Dataset records
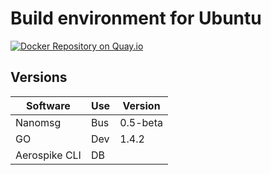 # Build environment for Ubuntu

[![Docker Repository on Quay.io](https://quay.io/repository/redsift/buildos-ubuntu/status "Docker Repository on Quay.io")](https://quay.io/repository/redsift/buildos-ubuntu)

## Versions

Software | Use | Version 
---------|-----|---------
Nanomsg|Bus|0.5-beta
GO|Dev|1.4.2|1.4.2
Aerospike CLI|DB|
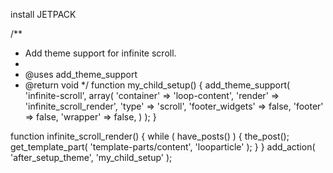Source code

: install JETPACK



/**
 * Add theme support for infinite scroll.
 *
 * @uses add_theme_support
 * @return void
 */
function my_child_setup() {
    add_theme_support( 'infinite-scroll', array(
        'container'      => 'loop-content',
        'render'         => 'infinite_scroll_render',
        'type'           => 'scroll',
        'footer_widgets' => false,
        'footer' => false,
        'wrapper' => false,
    ) );
}

function infinite_scroll_render() {
    while ( have_posts() ) {
        the_post();
        get_template_part( 'template-parts/content', 'looparticle' );
    }
}
add_action( 'after_setup_theme', 'my_child_setup' );

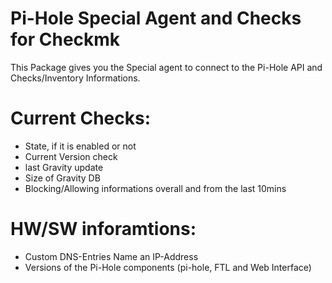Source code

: # Pi-Hole Special Agent and Checks for Checkmk 

This Package gives you the Special agent to connect to the Pi-Hole API and Checks/Inventory Informations.

# Current Checks:
 * State, if it is enabled or not
 * Current Version check 
 * last Gravity update
 * Size of Gravity DB
 * Blocking/Allowing informations overall and from the last 10mins


# HW/SW inforamtions:
 * Custom DNS-Entries Name an IP-Address
 * Versions of the Pi-Hole components (pi-hole, FTL and Web Interface)

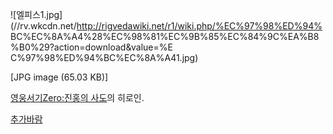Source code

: ![엘피스1.jpg](//rv.wkcdn.net/http://rigvedawiki.net/r1/wiki.php/%EC%97%98%ED%94%
BC%EC%8A%A4%28%EC%98%81%EC%9B%85%EC%84%9C%EA%B8%B0%29?action=download&value=%E
C%97%98%ED%94%BC%EC%8A%A41.jpg)

[JPG image (65.03 KB)]

[영웅서기Zero:진홍의 사도](%EC%98%81%EC%9B%85%EC%84%9C%EA%B8%B0Zero%3A%EC%A7%84%ED%99%8D%EC%9D%98%20%EC%82%AC%EB%8F%84.md)의 히로인.

[추가바람](%EC%B6%94%EA%B0%80%EB%B0%94%EB%9E%8C.md)

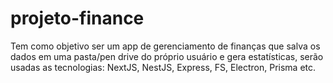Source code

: # projeto-finance

Tem como objetivo ser um app de gerenciamento de finanças que salva os dados em uma pasta/pen drive do próprio usuário e gera estatísticas, serão usadas as tecnologias: NextJS, NestJS, Express, FS, Electron, Prisma etc.
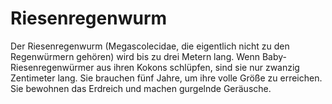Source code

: # Riesenregenwurm

Der Riesenregenwurm (Megascolecidae, die eigentlich nicht zu den Regenwürmern
gehören) wird bis zu drei Metern lang. Wenn Baby-Riesenregenwürmer aus ihren
Kokons schlüpfen, sind sie nur zwanzig Zentimeter lang. Sie brauchen fünf Jahre,
um ihre volle Größe zu erreichen. Sie bewohnen das Erdreich und machen gurgelnde
Geräusche.
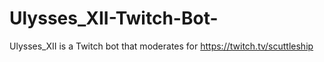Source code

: # Ulysses_XII-Twitch-Bot-
Ulysses_XII is a Twitch bot that moderates for https://twitch.tv/scuttleship
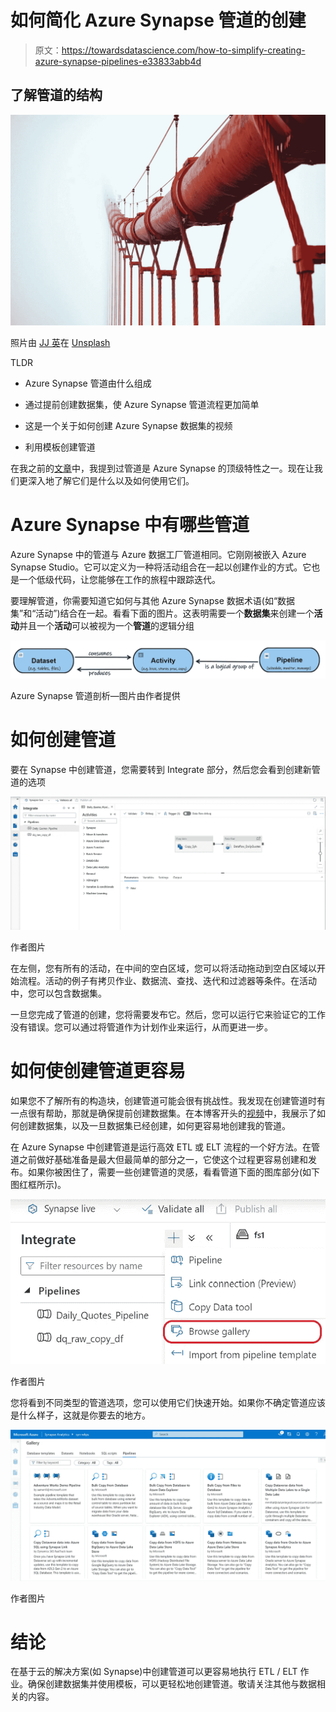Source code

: # 如何简化 Azure Synapse 管道的创建

> 原文：<https://towardsdatascience.com/how-to-simplify-creating-azure-synapse-pipelines-e33833abb4d>

## 了解管道的结构

![](img/89705072cd0531af4cf52367fd402b79.png)

照片由 [JJ 英](https://unsplash.com/@jjying)在 [Unsplash](https://unsplash.com)

TLDR

*   Azure Synapse 管道由什么组成
*   通过提前创建数据集，使 Azure Synapse 管道流程更加简单
*   这是一个关于如何创建 Azure Synapse 数据集的视频

*   利用模板创建管道

在我之前的[文章](/top-10-features-in-azure-synapse-analytics-workspace-ec4618a7fa69)中，我提到过管道是 Azure Synapse 的顶级特性之一。现在让我们更深入地了解它们是什么以及如何使用它们。

# **Azure Synapse 中有哪些管道**

Azure Synapse 中的管道与 Azure 数据工厂管道相同。它刚刚被嵌入 Azure Synapse Studio。它可以定义为一种将活动组合在一起以创建作业的方式。它也是一个低级代码，让您能够在工作的旅程中跟踪迭代。

要理解管道，你需要知道它如何与其他 Azure Synapse 数据术语(如“数据集”和“活动”)结合在一起。看看下面的图片。这表明需要一个**数据集**来创建一个**活动**并且一个**活动**可以被视为一个**管道**的逻辑分组

![](img/19a94c23e551341f6bee1bfa0c9d3dde.png)

Azure Synapse 管道剖析—图片由作者提供

# **如何创建管道**

要在 Synapse 中创建管道，您需要转到 Integrate 部分，然后您会看到创建新管道的选项

![](img/5265db75780676810ec9876f24a62903.png)

作者图片

在左侧，您有所有的活动，在中间的空白区域，您可以将活动拖动到空白区域以开始流程。活动的例子有拷贝作业、数据流、查找、迭代和过滤器等条件。在活动中，您可以包含数据集。

一旦您完成了管道的创建，您将需要发布它。然后，您可以运行它来验证它的工作没有错误。您可以通过将管道作为计划作业来运行，从而更进一步。

# **如何使创建管道更容易**

如果您不了解所有的构造块，创建管道可能会很有挑战性。我发现在创建管道时有一点很有帮助，那就是确保提前创建数据集。在本博客开头的[视频](https://youtu.be/V3xsnfno-GY)中，我展示了如何创建数据集，以及一旦数据集已经创建，如何更容易地创建我的管道。

在 Azure Synapse 中创建管道是运行高效 ETL 或 ELT 流程的一个好方法。在管道之前做好基础准备是最大但最简单的部分之一，它使这个过程更容易创建和发布。如果你被困住了，需要一些创建管道的灵感，看看管道下面的图库部分(如下图红框所示)。

![](img/6528505dcce4779eb1e4690c344b3b7d.png)

作者图片

您将看到不同类型的管道选项，您可以使用它们快速开始。如果你不确定管道应该是什么样子，这就是你要去的地方。

![](img/e2769b0c9f5414f5b06cccf7dd7e78f6.png)

作者图片

# **结论**

在基于云的解决方案(如 Synapse)中创建管道可以更容易地执行 ETL / ELT 作业。确保创建数据集并使用模板，可以更轻松地创建管道。敬请关注其他与数据相关的内容。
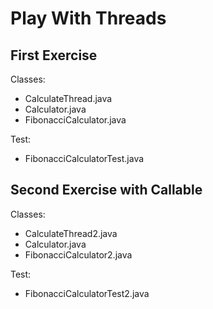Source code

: # Play With Threads

## First Exercise 
Classes: 
  + CalculateThread.java
  + Calculator.java
  + FibonacciCalculator.java
  
Test: 
  + FibonacciCalculatorTest.java 

## Second Exercise with Callable 
Classes: 
  + CalculateThread2.java
  + Calculator.java
  + FibonacciCalculator2.java
  
Test: 
  + FibonacciCalculatorTest2.java
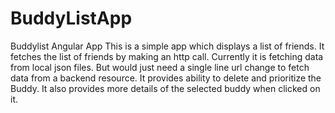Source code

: # BuddyListApp
Buddylist Angular App
This is a simple app which displays a list of friends.
It fetches the list of friends by making an http call. 
Currently it is fetching data from local json files. But would just need a single line url change to fetch data from a backend resource.
It provides ability to delete and prioritize the Buddy.
It also provides more details of the selected buddy when clicked on it.

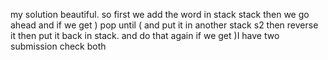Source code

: my solution beautiful.
so first we add the word in stack stack then we go ahead and if we get ) pop until ( and put it in another stack s2 then reverse it then put it back in stack. and do that again if we get )
​
I have two submission check both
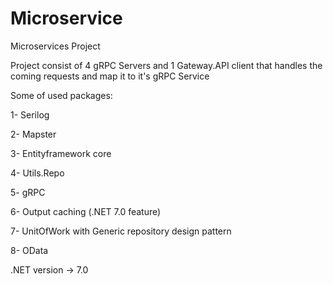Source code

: # Microservice
Microservices Project

Project consist of 4 gRPC Servers and 1 Gateway.API client that handles the coming requests and map it to it's gRPC Service

Some of used packages: 

1- Serilog

2- Mapster

3- Entityframework core

4- Utils.Repo

5- gRPC

6- Output caching (.NET 7.0 feature)

7- UnitOfWork with Generic repository design pattern

8- OData

.NET version -> 7.0
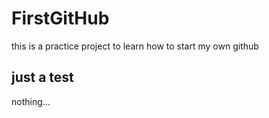 # FirstGitHub
this is a practice project to learn how to start my own github
## just a test 
nothing...
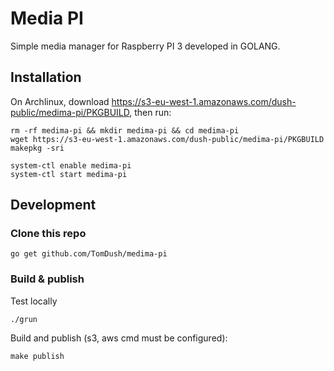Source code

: # Media PI

Simple media manager for Raspberry PI 3 developed in GOLANG.

## Installation

On Archlinux, download https://s3-eu-west-1.amazonaws.com/dush-public/medima-pi/PKGBUILD, then run:

    rm -rf medima-pi && mkdir medima-pi && cd medima-pi
    wget https://s3-eu-west-1.amazonaws.com/dush-public/medima-pi/PKGBUILD
    makepkg -sri

    system-ctl enable medima-pi
    system-ctl start medima-pi

## Development

### Clone this repo

    go get github.com/TomDush/medima-pi

### Build & publish

Test locally

    ./grun

Build and publish (s3, aws cmd must be configured):

    make publish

**Your goal**
An exact, complete copy of the lines above from the one with "Azure Synapse 管道由什么组成" through the one with "一旦您完成了管道的创建，您将" is the whole answer.

**Final answer**
*   Azure Synapse 管道由什么组成
*   通过提前创建数据集，使 Azure Synapse 管道流程更加简单
*   这是一个关于如何创建 Azure Synapse 数据集的视频

*   利用模板创建管道

在我之前的[文章](/top-10-features-in-azure-synapse-analytics-workspace-ec4618a7fa69)中，我提到过管道是 Azure Synapse 的顶级特性之一。现在让我们更深入地了解它们是什么以及如何使用它们。

# **Azure Synapse 中有哪些管道**

Azure Synapse 中的管道与 Azure 数据工厂管道相同。它刚刚被嵌入 Azure Synapse Studio。它可以定义为一种将活动组合在一起以创建作业的方式。它也是一个低级代码，让您能够在工作的旅程中跟踪迭代。

要理解管道，你需要知道它如何与其他 Azure Synapse 数据术语(如“数据集”和“活动”)结合在一起。看看下面的图片。这表明需要一个**数据集**来创建一个**活动**并且一个**活动**可以被视为一个**管道**的逻辑分组

![](img/19a94c23e551341f6bee1bfa0c9d3dde.png)

Azure Synapse 管道剖析—图片由作者提供

# **如何创建管道**

要在 Synapse 中创建管道，您需要转到 Integrate 部分，然后您会看到创建新管道的选项

![](img/5265db75780676810ec9876f24a62903.png)

作者图片

在左侧，您有所有的活动，在中间的空白区域，您可以将活动拖动到空白区域以开始流程。活动的例子有拷贝作业、数据流、查找、迭代和过滤器等条件。在活动中，您可以包含数据集。

一旦您完成了管道的创建，您将需要发布它。然后，您可以运行它来验证它的工作没有错误。您可以通过将管道作为计划作业来运行，从而更进一步。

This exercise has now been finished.